## TASK BRIEF
Copy each line of the records that holds the string "github".

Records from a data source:

◆ ◆ ◆ ◆

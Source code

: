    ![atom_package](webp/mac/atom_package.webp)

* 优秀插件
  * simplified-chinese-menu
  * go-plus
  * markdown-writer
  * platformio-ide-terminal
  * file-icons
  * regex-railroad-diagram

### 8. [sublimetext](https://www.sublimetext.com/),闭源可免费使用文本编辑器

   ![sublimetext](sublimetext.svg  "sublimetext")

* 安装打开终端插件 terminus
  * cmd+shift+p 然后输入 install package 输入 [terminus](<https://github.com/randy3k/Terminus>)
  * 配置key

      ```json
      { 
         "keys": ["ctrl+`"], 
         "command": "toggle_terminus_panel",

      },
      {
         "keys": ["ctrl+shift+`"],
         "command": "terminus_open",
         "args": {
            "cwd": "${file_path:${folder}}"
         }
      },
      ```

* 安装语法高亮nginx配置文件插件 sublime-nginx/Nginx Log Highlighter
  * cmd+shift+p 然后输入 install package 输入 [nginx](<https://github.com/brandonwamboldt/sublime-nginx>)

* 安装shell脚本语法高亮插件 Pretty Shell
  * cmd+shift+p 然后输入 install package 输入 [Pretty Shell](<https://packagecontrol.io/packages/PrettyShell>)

◆ ◆ ◆ ◆

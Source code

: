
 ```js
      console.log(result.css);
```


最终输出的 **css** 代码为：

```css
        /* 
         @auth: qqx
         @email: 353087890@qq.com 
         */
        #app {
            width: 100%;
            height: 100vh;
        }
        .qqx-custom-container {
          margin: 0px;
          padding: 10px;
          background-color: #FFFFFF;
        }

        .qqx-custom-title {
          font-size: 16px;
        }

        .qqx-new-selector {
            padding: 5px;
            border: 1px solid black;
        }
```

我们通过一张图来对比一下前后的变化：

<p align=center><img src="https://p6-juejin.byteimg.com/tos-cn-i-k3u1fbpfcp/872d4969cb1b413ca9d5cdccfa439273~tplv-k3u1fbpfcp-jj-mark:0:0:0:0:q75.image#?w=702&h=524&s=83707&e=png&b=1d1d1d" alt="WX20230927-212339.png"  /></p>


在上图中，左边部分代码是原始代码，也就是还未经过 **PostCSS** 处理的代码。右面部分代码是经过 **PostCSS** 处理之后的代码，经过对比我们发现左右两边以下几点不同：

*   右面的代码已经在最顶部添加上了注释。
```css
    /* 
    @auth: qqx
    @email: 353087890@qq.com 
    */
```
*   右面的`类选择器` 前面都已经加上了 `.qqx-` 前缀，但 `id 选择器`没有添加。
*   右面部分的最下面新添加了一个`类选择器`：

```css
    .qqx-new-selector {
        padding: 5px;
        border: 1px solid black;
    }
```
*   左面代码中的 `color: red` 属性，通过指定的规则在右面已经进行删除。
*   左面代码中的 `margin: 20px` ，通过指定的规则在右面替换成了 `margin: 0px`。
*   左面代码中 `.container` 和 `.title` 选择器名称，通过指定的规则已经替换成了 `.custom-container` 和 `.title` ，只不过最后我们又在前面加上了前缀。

◆ ◆ ◆ ◆

## ANSWER TO THE EXERCISE
  * cmd+shift+p 然后输入 install package 输入 [terminus](<https://github.com/randy3k/Terminus>)
  * cmd+shift+p 然后输入 install package 输入 [nginx](<https://github.com/brandonwamboldt/sublime-nginx>)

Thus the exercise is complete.